Oil, especially, delighted commodity bulls by steadily gaining in value from 1998 on, while stocks slumped and then recovered much more meekly. And after the stock market rolled over in August 2007, commodities experienced their biggest rally ever.
But then the theory went to Hades after July 2008, as the stock markets slid into a collapse and sucked commodities right down with them, step for step.
Last year at this time, I wondered whether 2009 would see a return to the inverse relationship, or a continuation of the apparently direct relationship. My simple little Blackberry test taught me anecdotally that the two asset classes seemed to be tightly connected.
And in a 2010 grains market outlook, DTN analyst Darin Newsom provided statistical and analytical backing to the phenomenon I thought I’d been witnessing: From 1999 to 2007 the Commodities Research Bureau index had a 56 percent correlation with the Dow. In 2008, that increased to 86 percent. In 2009, it increased more, to an almost perfect 93 percent.
That’s not just bad news for those trying to trade commodities like grains and oilseeds on the Long Term Commodity Bull Market theory, but also a problem for those who try to trade crops based on real-world supply and demand factors.
“This is troublesome to those still trying to trade on fundamentals,” Newsom said. He, like a number of grain market analysts I’ve spoken to, think the huge flood of government money poured into the world economy in stimulus spending has poured into commodities as much as stocks and made their prices barely reflective of supply and demand.

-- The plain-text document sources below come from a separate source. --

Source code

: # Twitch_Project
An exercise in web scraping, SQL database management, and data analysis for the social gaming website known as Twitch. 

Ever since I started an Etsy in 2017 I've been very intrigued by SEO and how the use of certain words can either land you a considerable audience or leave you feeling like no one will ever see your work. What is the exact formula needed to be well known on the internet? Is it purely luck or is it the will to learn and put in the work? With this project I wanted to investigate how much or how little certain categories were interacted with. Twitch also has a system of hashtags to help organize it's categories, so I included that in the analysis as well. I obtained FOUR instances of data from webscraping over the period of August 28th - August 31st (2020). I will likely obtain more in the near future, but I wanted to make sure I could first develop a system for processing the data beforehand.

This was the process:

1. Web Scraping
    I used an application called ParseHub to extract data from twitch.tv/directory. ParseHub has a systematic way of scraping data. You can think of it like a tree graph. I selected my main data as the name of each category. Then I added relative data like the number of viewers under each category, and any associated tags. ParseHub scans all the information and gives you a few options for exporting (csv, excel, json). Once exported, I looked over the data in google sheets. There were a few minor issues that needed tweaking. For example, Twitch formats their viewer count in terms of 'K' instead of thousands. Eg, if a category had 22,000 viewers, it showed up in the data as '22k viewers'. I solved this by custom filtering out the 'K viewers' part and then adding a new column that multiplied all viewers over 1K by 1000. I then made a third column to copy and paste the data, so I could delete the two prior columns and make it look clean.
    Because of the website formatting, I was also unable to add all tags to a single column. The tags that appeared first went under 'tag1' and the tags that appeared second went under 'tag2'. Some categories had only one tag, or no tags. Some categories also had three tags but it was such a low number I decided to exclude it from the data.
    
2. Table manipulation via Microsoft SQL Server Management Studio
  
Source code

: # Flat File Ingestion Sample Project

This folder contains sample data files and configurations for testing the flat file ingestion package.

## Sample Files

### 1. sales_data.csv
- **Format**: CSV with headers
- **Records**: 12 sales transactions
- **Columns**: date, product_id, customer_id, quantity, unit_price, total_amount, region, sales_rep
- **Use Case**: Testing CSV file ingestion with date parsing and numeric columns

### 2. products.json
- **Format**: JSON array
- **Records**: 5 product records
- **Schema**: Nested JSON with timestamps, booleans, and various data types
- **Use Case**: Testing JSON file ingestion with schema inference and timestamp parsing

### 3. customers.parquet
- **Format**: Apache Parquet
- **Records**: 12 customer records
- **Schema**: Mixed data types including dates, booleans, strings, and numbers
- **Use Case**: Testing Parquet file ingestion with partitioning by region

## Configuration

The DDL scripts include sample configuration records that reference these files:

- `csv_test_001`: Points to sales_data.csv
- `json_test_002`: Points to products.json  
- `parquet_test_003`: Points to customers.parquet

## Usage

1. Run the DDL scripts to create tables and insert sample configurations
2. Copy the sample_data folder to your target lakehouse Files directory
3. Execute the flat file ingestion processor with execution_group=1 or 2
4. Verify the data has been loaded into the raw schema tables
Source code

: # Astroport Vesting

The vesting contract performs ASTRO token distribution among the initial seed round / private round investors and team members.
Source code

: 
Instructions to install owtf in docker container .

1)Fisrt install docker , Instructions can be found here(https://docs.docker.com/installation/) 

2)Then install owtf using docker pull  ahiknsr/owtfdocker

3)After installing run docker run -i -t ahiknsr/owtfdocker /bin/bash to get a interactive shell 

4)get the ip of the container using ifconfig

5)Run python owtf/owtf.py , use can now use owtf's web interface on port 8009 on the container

For instance, why have wheat prices not collapsed?
I have written in this space and on my blog about my favourite hobbyhorse question: are we reliving the 1970s or the 1930s?
I think that’s still an open question.
The slump of 2008 was like the beginning of the depression, when commodities and equities became married for years.
But the recovery of the markets and financial system could suggest we’ve fallen into a weak range for equities, but one that could bode well for commodities, especially since money fleeing inflation tends to end up in hard assets.
I don’t think the book on the 2008-2009 collapse is complete. The recovery we’ve seen to this point could be the proof that we’re just in a lingering recession.
But if it turns down hard and breaks through March’s lows, the depression scenario comes back.
I hope by this time next year, the question will be resolved and it’ll be easier to know if commodities and equities are still married or have divorced. It would make it easier to trade crop commodities. And it would make it easier for farmers to get some sense of what the trends in the next few years will be.
Until it’s resolved, I’ll be playing my little Blackberry game, hopefully looking for the present trend to break.